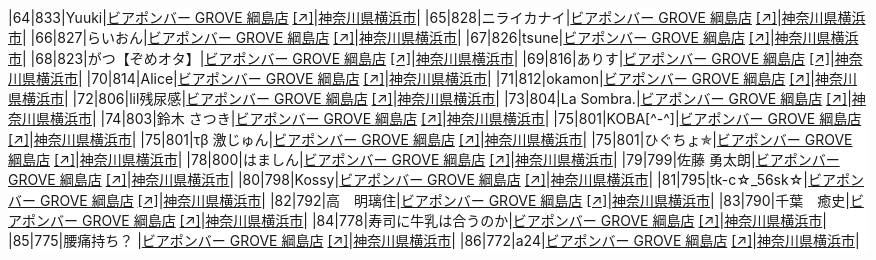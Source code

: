 |64|833|<span class="rank-name-dl">Yuuki</span>|<a href="/darts/rank/shops/c3c988cbdcffe93a774c926eb736cb5a.html">ビアポンバー GROVE 綱島店</a> <a href="https://search.dartslive.com/jp/shop/c3c988cbdcffe93a774c926eb736cb5a">[↗]</a>|<a href="/darts/rank/神奈川県/横浜市">神奈川県横浜市</a>|
|65|828|<span class="rank-name-pd">ニライカナイ</span>|<a href="/darts/rank/shops/88695.html">ビアポンバー GROVE 綱島店</a> <a href="https://vs.phoenixdarts.com/jp/shop/shopDetailInfo/s_88695?s_seq=88695">[↗]</a>|<a href="/darts/rank/神奈川県/横浜市">神奈川県横浜市</a>|
|66|827|<span class="rank-name-dl">らいおん</span>|<a href="/darts/rank/shops/c3c988cbdcffe93a774c926eb736cb5a.html">ビアポンバー GROVE 綱島店</a> <a href="https://search.dartslive.com/jp/shop/c3c988cbdcffe93a774c926eb736cb5a">[↗]</a>|<a href="/darts/rank/神奈川県/横浜市">神奈川県横浜市</a>|
|67|826|<span class="rank-name-pd">tsune</span>|<a href="/darts/rank/shops/88695.html">ビアポンバー GROVE 綱島店</a> <a href="https://vs.phoenixdarts.com/jp/shop/shopDetailInfo/s_88695?s_seq=88695">[↗]</a>|<a href="/darts/rank/神奈川県/横浜市">神奈川県横浜市</a>|
|68|823|<span class="rank-name-dl">がつ【ぞめオタ】</span>|<a href="/darts/rank/shops/c3c988cbdcffe93a774c926eb736cb5a.html">ビアポンバー GROVE 綱島店</a> <a href="https://search.dartslive.com/jp/shop/c3c988cbdcffe93a774c926eb736cb5a">[↗]</a>|<a href="/darts/rank/神奈川県/横浜市">神奈川県横浜市</a>|
|69|816|<span class="rank-name-pd">ありす</span>|<a href="/darts/rank/shops/88695.html">ビアポンバー GROVE 綱島店</a> <a href="https://vs.phoenixdarts.com/jp/shop/shopDetailInfo/s_88695?s_seq=88695">[↗]</a>|<a href="/darts/rank/神奈川県/横浜市">神奈川県横浜市</a>|
|70|814|<span class="rank-name-dl">Alice</span>|<a href="/darts/rank/shops/c3c988cbdcffe93a774c926eb736cb5a.html">ビアポンバー GROVE 綱島店</a> <a href="https://search.dartslive.com/jp/shop/c3c988cbdcffe93a774c926eb736cb5a">[↗]</a>|<a href="/darts/rank/神奈川県/横浜市">神奈川県横浜市</a>|
|71|812|<span class="rank-name-dl">okamon</span>|<a href="/darts/rank/shops/c3c988cbdcffe93a774c926eb736cb5a.html">ビアポンバー GROVE 綱島店</a> <a href="https://search.dartslive.com/jp/shop/c3c988cbdcffe93a774c926eb736cb5a">[↗]</a>|<a href="/darts/rank/神奈川県/横浜市">神奈川県横浜市</a>|
|72|806|<span class="rank-name-pd">lil残尿感</span>|<a href="/darts/rank/shops/88695.html">ビアポンバー GROVE 綱島店</a> <a href="https://vs.phoenixdarts.com/jp/shop/shopDetailInfo/s_88695?s_seq=88695">[↗]</a>|<a href="/darts/rank/神奈川県/横浜市">神奈川県横浜市</a>|
|73|804|<span class="rank-name-pd">La Sombra.</span>|<a href="/darts/rank/shops/88695.html">ビアポンバー GROVE 綱島店</a> <a href="https://vs.phoenixdarts.com/jp/shop/shopDetailInfo/s_88695?s_seq=88695">[↗]</a>|<a href="/darts/rank/神奈川県/横浜市">神奈川県横浜市</a>|
|74|803|<span class="rank-name-pd">鈴木 さつき</span>|<a href="/darts/rank/shops/88695.html">ビアポンバー GROVE 綱島店</a> <a href="https://vs.phoenixdarts.com/jp/shop/shopDetailInfo/s_88695?s_seq=88695">[↗]</a>|<a href="/darts/rank/神奈川県/横浜市">神奈川県横浜市</a>|
|75|801|<span class="rank-name-pd">KOBA[^-^]</span>|<a href="/darts/rank/shops/88695.html">ビアポンバー GROVE 綱島店</a> <a href="https://vs.phoenixdarts.com/jp/shop/shopDetailInfo/s_88695?s_seq=88695">[↗]</a>|<a href="/darts/rank/神奈川県/横浜市">神奈川県横浜市</a>|
|75|801|<span class="rank-name-dl">τβ 激じゅん</span>|<a href="/darts/rank/shops/c3c988cbdcffe93a774c926eb736cb5a.html">ビアポンバー GROVE 綱島店</a> <a href="https://search.dartslive.com/jp/shop/c3c988cbdcffe93a774c926eb736cb5a">[↗]</a>|<a href="/darts/rank/神奈川県/横浜市">神奈川県横浜市</a>|
|75|801|<span class="rank-name-pd">ひぐちょ✯</span>|<a href="/darts/rank/shops/88695.html">ビアポンバー GROVE 綱島店</a> <a href="https://vs.phoenixdarts.com/jp/shop/shopDetailInfo/s_88695?s_seq=88695">[↗]</a>|<a href="/darts/rank/神奈川県/横浜市">神奈川県横浜市</a>|
|78|800|<span class="rank-name-pd">はましん</span>|<a href="/darts/rank/shops/88695.html">ビアポンバー GROVE 綱島店</a> <a href="https://vs.phoenixdarts.com/jp/shop/shopDetailInfo/s_88695?s_seq=88695">[↗]</a>|<a href="/darts/rank/神奈川県/横浜市">神奈川県横浜市</a>|
|79|799|<span class="rank-name-pd"><span class="pro-icon-pd"></span>佐藤 勇太朗</span>|<a href="/darts/rank/shops/88695.html">ビアポンバー GROVE 綱島店</a> <a href="https://vs.phoenixdarts.com/jp/shop/shopDetailInfo/s_88695?s_seq=88695">[↗]</a>|<a href="/darts/rank/神奈川県/横浜市">神奈川県横浜市</a>|
|80|798|<span class="rank-name-pd">Kossy</span>|<a href="/darts/rank/shops/88695.html">ビアポンバー GROVE 綱島店</a> <a href="https://vs.phoenixdarts.com/jp/shop/shopDetailInfo/s_88695?s_seq=88695">[↗]</a>|<a href="/darts/rank/神奈川県/横浜市">神奈川県横浜市</a>|
|81|795|<span class="rank-name-dl">tk-c☆_56sk☆</span>|<a href="/darts/rank/shops/c3c988cbdcffe93a774c926eb736cb5a.html">ビアポンバー GROVE 綱島店</a> <a href="https://search.dartslive.com/jp/shop/c3c988cbdcffe93a774c926eb736cb5a">[↗]</a>|<a href="/darts/rank/神奈川県/横浜市">神奈川県横浜市</a>|
|82|792|<span class="rank-name-pd">高　明璃住</span>|<a href="/darts/rank/shops/88695.html">ビアポンバー GROVE 綱島店</a> <a href="https://vs.phoenixdarts.com/jp/shop/shopDetailInfo/s_88695?s_seq=88695">[↗]</a>|<a href="/darts/rank/神奈川県/横浜市">神奈川県横浜市</a>|
|83|790|<span class="rank-name-pd">千葉　癒史</span>|<a href="/darts/rank/shops/88695.html">ビアポンバー GROVE 綱島店</a> <a href="https://vs.phoenixdarts.com/jp/shop/shopDetailInfo/s_88695?s_seq=88695">[↗]</a>|<a href="/darts/rank/神奈川県/横浜市">神奈川県横浜市</a>|
|84|778|<span class="rank-name-pd">寿司に牛乳は合うのか</span>|<a href="/darts/rank/shops/88695.html">ビアポンバー GROVE 綱島店</a> <a href="https://vs.phoenixdarts.com/jp/shop/shopDetailInfo/s_88695?s_seq=88695">[↗]</a>|<a href="/darts/rank/神奈川県/横浜市">神奈川県横浜市</a>|
|85|775|<span class="rank-name-pd">腰痛持ち？ </span>|<a href="/darts/rank/shops/88695.html">ビアポンバー GROVE 綱島店</a> <a href="https://vs.phoenixdarts.com/jp/shop/shopDetailInfo/s_88695?s_seq=88695">[↗]</a>|<a href="/darts/rank/神奈川県/横浜市">神奈川県横浜市</a>|
|86|772|<span class="rank-name-dl">a24</span>|<a href="/darts/rank/shops/c3c988cbdcffe93a774c926eb736cb5a.html">ビアポンバー GROVE 綱島店</a> <a href="https://search.dartslive.com/jp/shop/c3c988cbdcffe93a774c926eb736cb5a">[↗]</a>|<a href="/darts/rank/神奈川県/横浜市">神奈川県横浜市</a>|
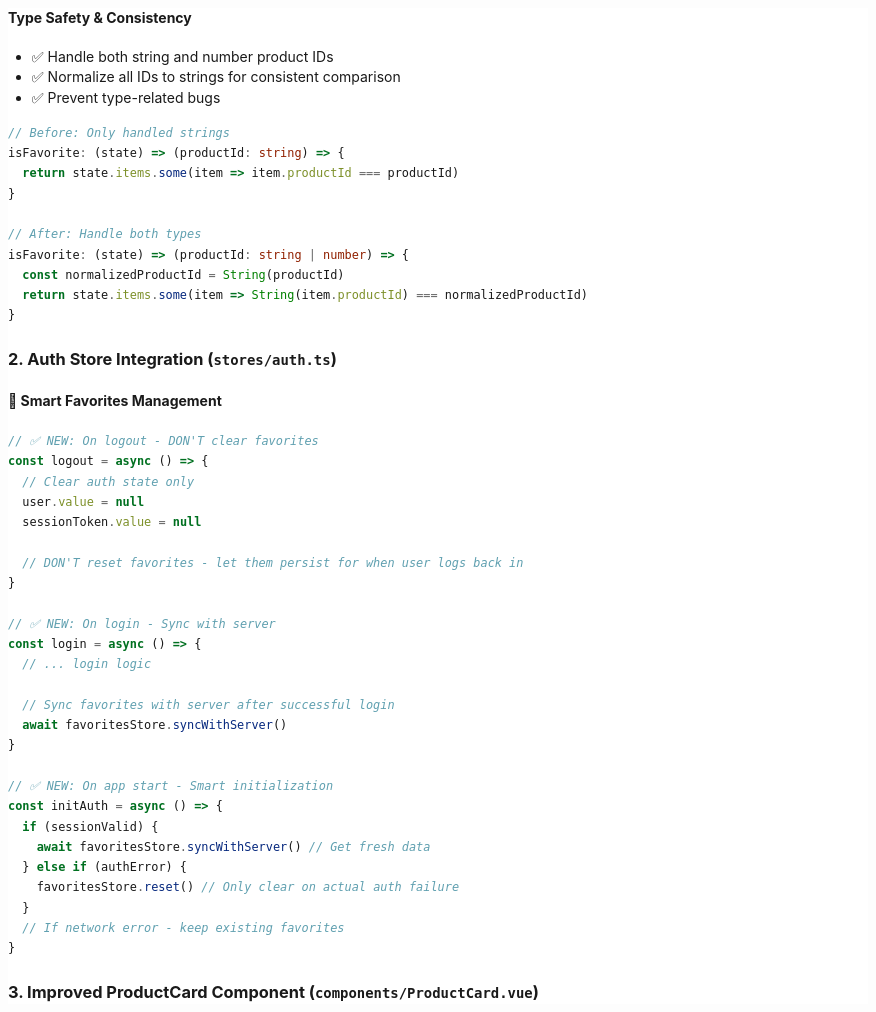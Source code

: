 #### **Type Safety & Consistency**
- ✅ Handle both string and number product IDs
- ✅ Normalize all IDs to strings for consistent comparison
- ✅ Prevent type-related bugs

```typescript
// Before: Only handled strings
isFavorite: (state) => (productId: string) => {
  return state.items.some(item => item.productId === productId)
}

// After: Handle both types
isFavorite: (state) => (productId: string | number) => {
  const normalizedProductId = String(productId)
  return state.items.some(item => String(item.productId) === normalizedProductId)
}
```

### 2. **Auth Store Integration** (`stores/auth.ts`)

#### **🔄 Smart Favorites Management**
```typescript
// ✅ NEW: On logout - DON'T clear favorites
const logout = async () => {
  // Clear auth state only
  user.value = null
  sessionToken.value = null
  
  // DON'T reset favorites - let them persist for when user logs back in
}

// ✅ NEW: On login - Sync with server
const login = async () => {
  // ... login logic
  
  // Sync favorites with server after successful login
  await favoritesStore.syncWithServer()
}

// ✅ NEW: On app start - Smart initialization
const initAuth = async () => {
  if (sessionValid) {
    await favoritesStore.syncWithServer() // Get fresh data
  } else if (authError) {
    favoritesStore.reset() // Only clear on actual auth failure
  }
  // If network error - keep existing favorites
}
```

### 3. **Improved ProductCard Component** (`components/ProductCard.vue`)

════════════════

• **Action item**: Give back exactly the lines from the one that contains "### 2. **Auth" to the end of the material, both ends kept, and no other line.

• **Answer area**:
### 2. **Auth Store Integration** (`stores/auth.ts`)

#### **🔄 Smart Favorites Management**
```typescript
// ✅ NEW: On logout - DON'T clear favorites
const logout = async () => {
  // Clear auth state only
  user.value = null
  sessionToken.value = null
  
  // DON'T reset favorites - let them persist for when user logs back in
}

// ✅ NEW: On login - Sync with server
const login = async () => {
  // ... login logic
  
  // Sync favorites with server after successful login
  await favoritesStore.syncWithServer()
}

// ✅ NEW: On app start - Smart initialization
const initAuth = async () => {
  if (sessionValid) {
    await favoritesStore.syncWithServer() // Get fresh data
  } else if (authError) {
    favoritesStore.reset() // Only clear on actual auth failure
  }
  // If network error - keep existing favorites
}
```

### 3. **Improved ProductCard Component** (`components/ProductCard.vue`)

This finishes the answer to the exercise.